Eurobond debt also surged following Nigeria’s return to the international capital market after years of limited activity.
- In December 2024, Nigeria issued a $2.2 billion dual-tranche Eurobond comprising $700 million at 9.625% due in 2031 and $1.5 billion at 10.375% due in 2034.
- In November 2025, another $2.35 billion dual-tranche issuance followed, consisting of $1.25 billion at 8.63% due in 2036 and $1.10 billion at 9.13% due in 2046.
- Investor appetite remained strong, with the November 2025 issuance attracting an orderbook of over $13 billion, representing a 477% oversubscription.
- The Africa Finance Corporation-arranged syndicated facility also rose sharply from $270 million to $2.51 billion.
Other contributors to the increase include a $524 million rise in African Development Bank loans, a new $517 million exposure from the China Development Bank, a $331 million increase from Agence Française de Développement, and a new $160 million facility from Unicredit.
However, exposure to China Exim Bank declined slightly as older facilities continued to amortize.
The Bigger Picture
The composition of Nigeria’s external debt has changed significantly over the past two years, with multilateral lenders and Eurobonds now accounting for the bulk of foreign obligations.
As of December 2025, World Bank loans represented 38.36% of Nigeria’s total external debt stock of $51.86 billion.
- External debt accounted for 47.3% of Nigeria’s total public debt stock.
- Domestic debt made up the remaining 52.7% of total obligations.
- Nigeria’s total public debt stock rose to N159.28 trillion, equivalent to $110.97 billion, as of December 2025.
- External debt service also increased to $5.21 billion in 2025 from $4.66 billion in 2024, representing an 11.9% year-on-year increase, according to Central Bank of Nigeria data.

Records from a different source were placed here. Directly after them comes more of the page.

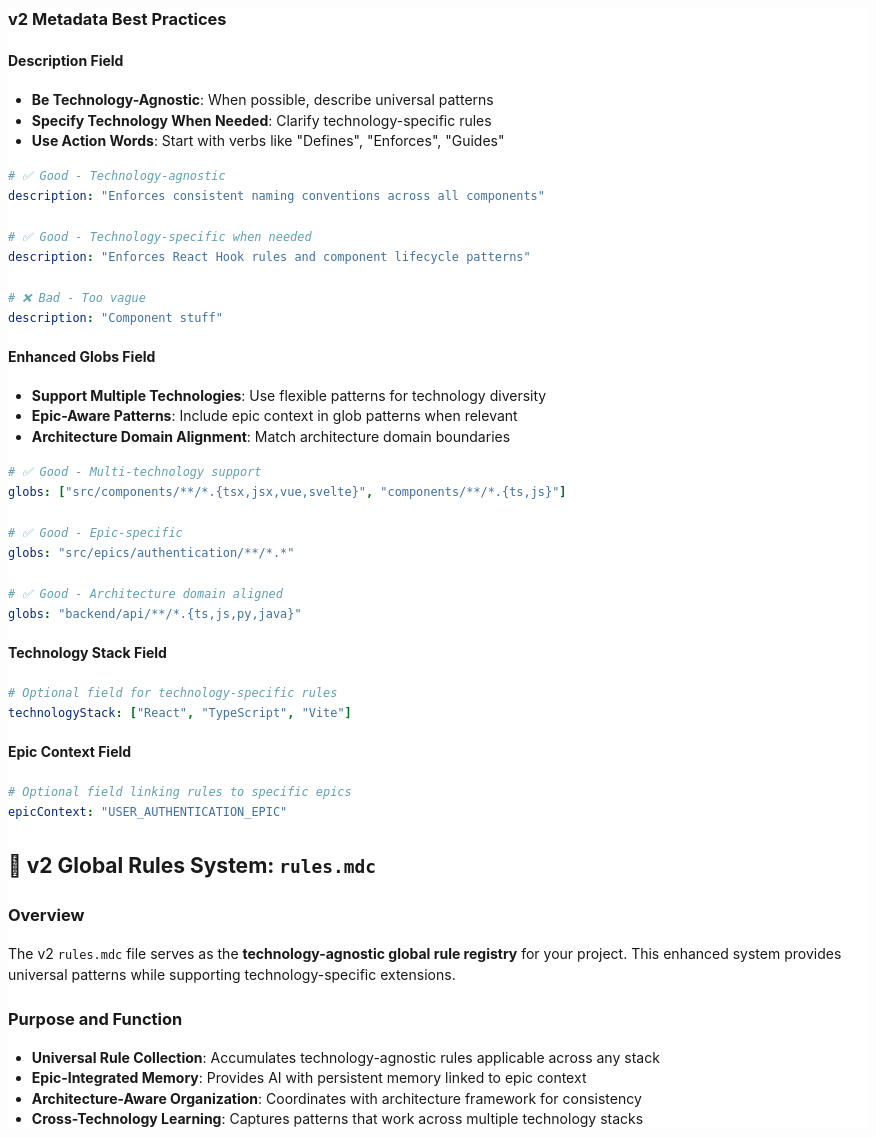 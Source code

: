 ### v2 Metadata Best Practices

#### **Description Field**
- **Be Technology-Agnostic**: When possible, describe universal patterns
- **Specify Technology When Needed**: Clarify technology-specific rules
- **Use Action Words**: Start with verbs like "Defines", "Enforces", "Guides"

```yaml
# ✅ Good - Technology-agnostic
description: "Enforces consistent naming conventions across all components"

# ✅ Good - Technology-specific when needed
description: "Enforces React Hook rules and component lifecycle patterns"

# ❌ Bad - Too vague
description: "Component stuff"
```

#### **Enhanced Globs Field**
- **Support Multiple Technologies**: Use flexible patterns for technology diversity
- **Epic-Aware Patterns**: Include epic context in glob patterns when relevant
- **Architecture Domain Alignment**: Match architecture domain boundaries

```yaml
# ✅ Good - Multi-technology support
globs: ["src/components/**/*.{tsx,jsx,vue,svelte}", "components/**/*.{ts,js}"]

# ✅ Good - Epic-specific
globs: "src/epics/authentication/**/*.*"

# ✅ Good - Architecture domain aligned
globs: "backend/api/**/*.{ts,js,py,java}"
```

#### **Technology Stack Field**
```yaml
# Optional field for technology-specific rules
technologyStack: ["React", "TypeScript", "Vite"]
```

#### **Epic Context Field**
```yaml
# Optional field linking rules to specific epics
epicContext: "USER_AUTHENTICATION_EPIC"
```

## 📝 v2 Global Rules System: `rules.mdc`

### Overview
The v2 `rules.mdc` file serves as the **technology-agnostic global rule registry** for your project. This enhanced system provides universal patterns while supporting technology-specific extensions.

### Purpose and Function
- **Universal Rule Collection**: Accumulates technology-agnostic rules applicable across any stack
- **Epic-Integrated Memory**: Provides AI with persistent memory linked to epic context
- **Architecture-Aware Organization**: Coordinates with architecture framework for consistency
- **Cross-Technology Learning**: Captures patterns that work across multiple technology stacks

While the government’s reform programme has attracted investor confidence, reflected in Moody’s upgrade of Nigeria’s rating from Caa1 to B3 and strong Eurobond demand, critics continue to express concerns over the pace of debt accumulation and the rising cost of servicing obligations.
What you should know
Nigeria has recorded a fiscal deficit every year since President Bola Tinubu assumed office in May 2023, continuing a trend that has persisted for more than two decades.
- The Federal Government increased its planned borrowing for 2026 to N29.20 trillion following an expansion of the proposed budget size and fiscal deficit.
- The revised borrowing plan represents an increase of N11.31 trillion compared to the earlier projection of N17.89 trillion contained in the 2026 Abridged Budget Call Circular issued in December 2025.
- Nigeria recorded a fiscal deficit of about N5.7 trillion in the first half of 2025 amid revenue shortfalls and elevated government spending.
- Fiscal deficit for 2024 rose sharply to N13.51 trillion, pushing the deficit-to-GDP ratio above the legal threshold allowed under the Fiscal Responsibility Act 2007.
Every fiscal deficit contained in the national budget represents fresh borrowing requirements for the government, suggesting that Nigeria’s total debt profile could continue to rise in the coming years, including through additional foreign loans.